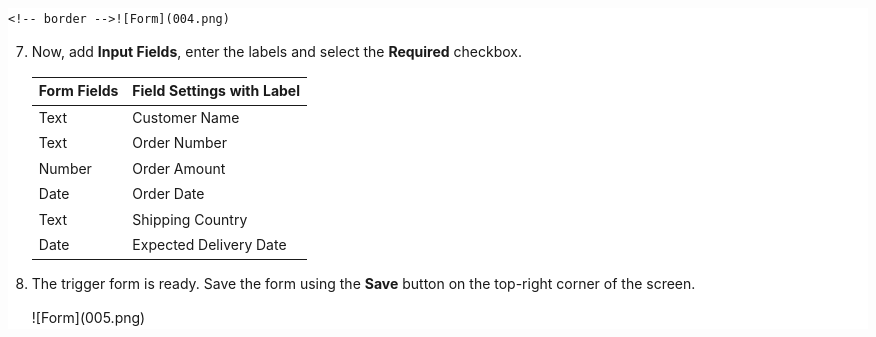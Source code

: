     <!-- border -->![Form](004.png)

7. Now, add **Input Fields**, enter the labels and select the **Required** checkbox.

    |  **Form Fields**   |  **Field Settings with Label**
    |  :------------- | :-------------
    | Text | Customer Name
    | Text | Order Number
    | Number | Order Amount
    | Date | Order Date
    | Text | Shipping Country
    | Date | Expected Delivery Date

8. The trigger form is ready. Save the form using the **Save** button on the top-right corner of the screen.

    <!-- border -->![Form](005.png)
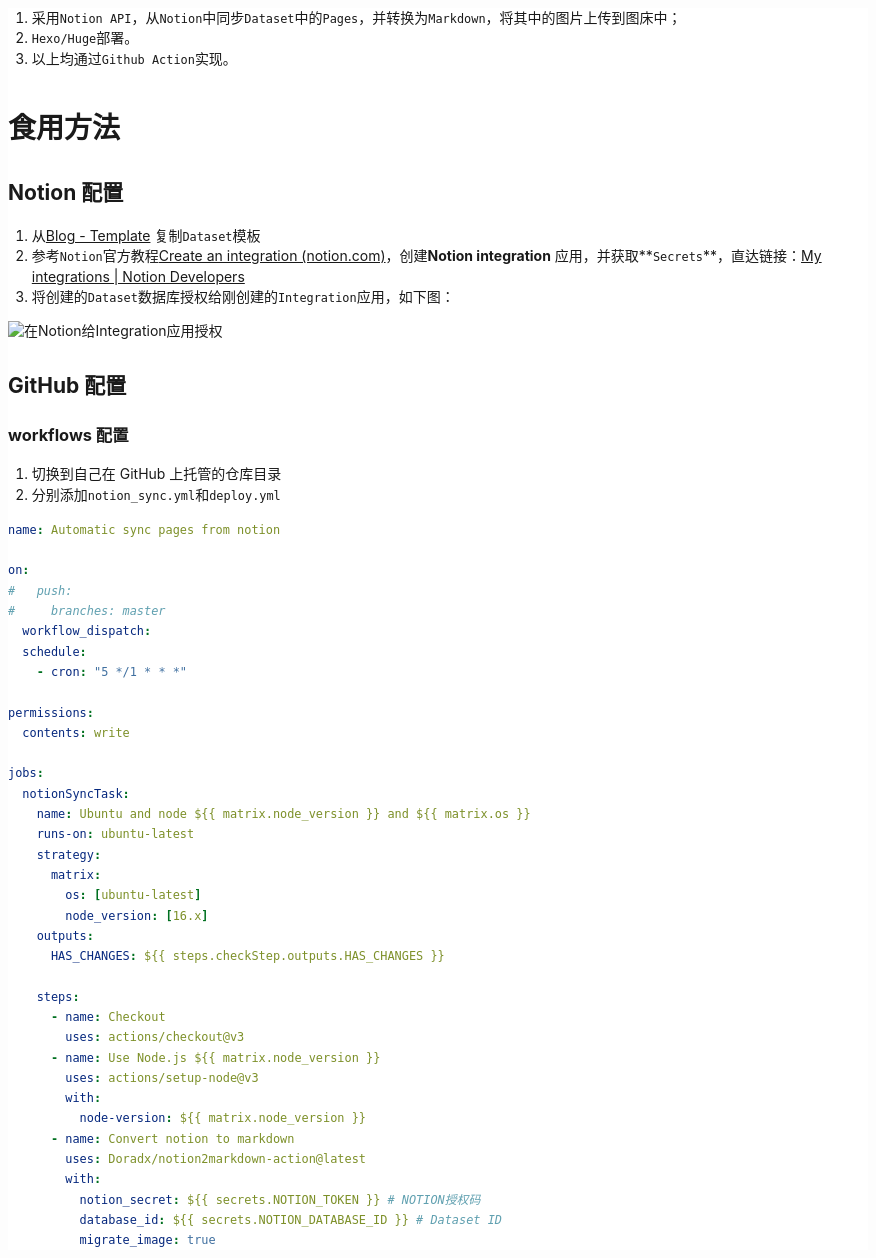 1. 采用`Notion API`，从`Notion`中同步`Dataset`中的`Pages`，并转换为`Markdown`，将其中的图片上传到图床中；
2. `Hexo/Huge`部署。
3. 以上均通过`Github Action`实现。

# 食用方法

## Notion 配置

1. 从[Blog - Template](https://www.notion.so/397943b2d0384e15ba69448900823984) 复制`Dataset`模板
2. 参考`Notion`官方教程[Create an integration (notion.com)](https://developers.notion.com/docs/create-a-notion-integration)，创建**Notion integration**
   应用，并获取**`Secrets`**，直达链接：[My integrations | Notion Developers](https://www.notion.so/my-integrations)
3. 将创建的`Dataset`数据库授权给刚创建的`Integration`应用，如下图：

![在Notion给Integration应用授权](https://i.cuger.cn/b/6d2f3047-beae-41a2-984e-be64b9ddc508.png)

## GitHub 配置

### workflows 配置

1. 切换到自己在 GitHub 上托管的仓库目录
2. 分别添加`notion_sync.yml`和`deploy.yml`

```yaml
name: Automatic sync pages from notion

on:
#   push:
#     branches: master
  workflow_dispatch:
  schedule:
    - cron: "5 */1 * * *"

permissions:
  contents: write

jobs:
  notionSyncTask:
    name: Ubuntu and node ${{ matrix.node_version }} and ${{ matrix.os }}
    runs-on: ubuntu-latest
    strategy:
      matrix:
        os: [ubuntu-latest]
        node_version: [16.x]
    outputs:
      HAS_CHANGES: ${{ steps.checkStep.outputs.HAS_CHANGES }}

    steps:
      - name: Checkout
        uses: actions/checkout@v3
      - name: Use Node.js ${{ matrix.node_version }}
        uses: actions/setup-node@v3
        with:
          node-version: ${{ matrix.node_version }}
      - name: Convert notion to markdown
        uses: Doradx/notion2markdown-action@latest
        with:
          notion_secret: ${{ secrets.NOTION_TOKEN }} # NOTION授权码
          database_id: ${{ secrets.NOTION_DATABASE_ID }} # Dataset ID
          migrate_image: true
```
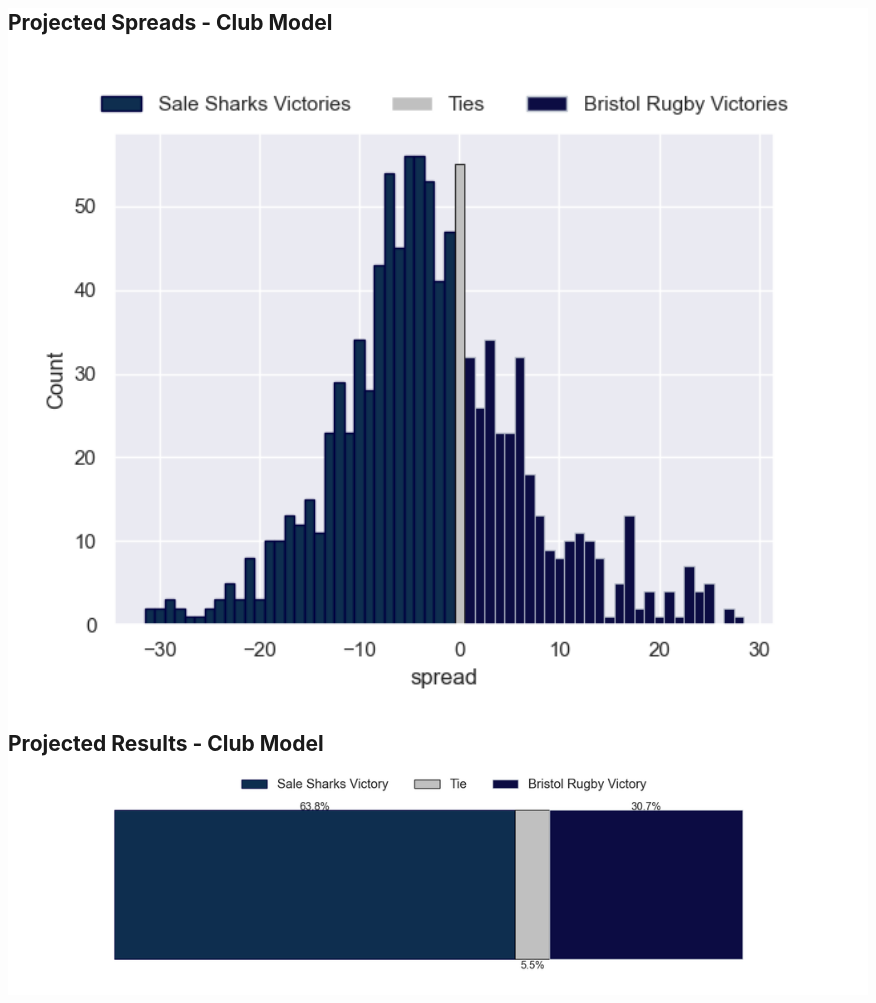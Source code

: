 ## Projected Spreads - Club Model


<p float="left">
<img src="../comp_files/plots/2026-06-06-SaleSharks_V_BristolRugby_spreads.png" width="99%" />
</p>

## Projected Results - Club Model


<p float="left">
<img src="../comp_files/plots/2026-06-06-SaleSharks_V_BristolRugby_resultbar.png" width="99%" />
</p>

□ □ □

REQUIRED WORK — Quote all of the entries word for word, omitting any pictures.

SOLUTION FOR THIS EXERCISE —
Source code

:     <!-- border -->![Form](004.png)

7. Now, add **Input Fields**, enter the labels and select the **Required** checkbox.

    |  **Form Fields**   |  **Field Settings with Label**
    |  :------------- | :-------------
    | Text | Customer Name
    | Text | Order Number
    | Number | Order Amount
    | Date | Order Date
    | Text | Shipping Country
    | Date | Expected Delivery Date

8. The trigger form is ready. Save the form using the **Save** button on the top-right corner of the screen.

    <!-- border -->![Form](005.png)
 1. 采用`Notion API`，从`Notion`中同步`Dataset`中的`Pages`，并转换为`Markdown`，将其中的图片上传到图床中；
2. `Hexo/Huge`部署。
3. 以上均通过`Github Action`实现。

# 食用方法

## Notion 配置

1. 从[Blog - Template](https://www.notion.so/397943b2d0384e15ba69448900823984) 复制`Dataset`模板
2. 参考`Notion`官方教程[Create an integration (notion.com)](https://developers.notion.com/docs/create-a-notion-integration)，创建**Notion integration**
   应用，并获取**`Secrets`**，直达链接：[My integrations | Notion Developers](https://www.notion.so/my-integrations)
3. 将创建的`Dataset`数据库授权给刚创建的`Integration`应用，如下图：

![在Notion给Integration应用授权](https://i.cuger.cn/b/6d2f3047-beae-41a2-984e-be64b9ddc508.png)

## GitHub 配置

### workflows 配置

1. 切换到自己在 GitHub 上托管的仓库目录
2. 分别添加`notion_sync.yml`和`deploy.yml`

```yaml
name: Automatic sync pages from notion

on:
#   push:
#     branches: master
  workflow_dispatch:
  schedule:
    - cron: "5 */1 * * *"

permissions:
  contents: write

jobs:
  notionSyncTask:
    name: Ubuntu and node ${{ matrix.node_version }} and ${{ matrix.os }}
    runs-on: ubuntu-latest
    strategy:
      matrix:
        os: [ubuntu-latest]
        node_version: [16.x]
    outputs:
      HAS_CHANGES: ${{ steps.checkStep.outputs.HAS_CHANGES }}

    steps:
      - name: Checkout
        uses: actions/checkout@v3
      - name: Use Node.js ${{ matrix.node_version }}
        uses: actions/setup-node@v3
        with:
          node-version: ${{ matrix.node_version }}
      - name: Convert notion to markdown
        uses: Doradx/notion2markdown-action@latest
        with:
          notion_secret: ${{ secrets.NOTION_TOKEN }} # NOTION授权码
          database_id: ${{ secrets.NOTION_DATABASE_ID }} # Dataset ID
          migrate_image: true
```
Source code

: ## Projected Spreads - Club Model


<p float="left">
<img src="../comp_files/plots/2026-06-06-SaleSharks_V_BristolRugby_spreads.png" width="99%" />
</p>

## Projected Results - Club Model


<p float="left">
<img src="../comp_files/plots/2026-06-06-SaleSharks_V_BristolRugby_resultbar.png" width="99%" />
</p>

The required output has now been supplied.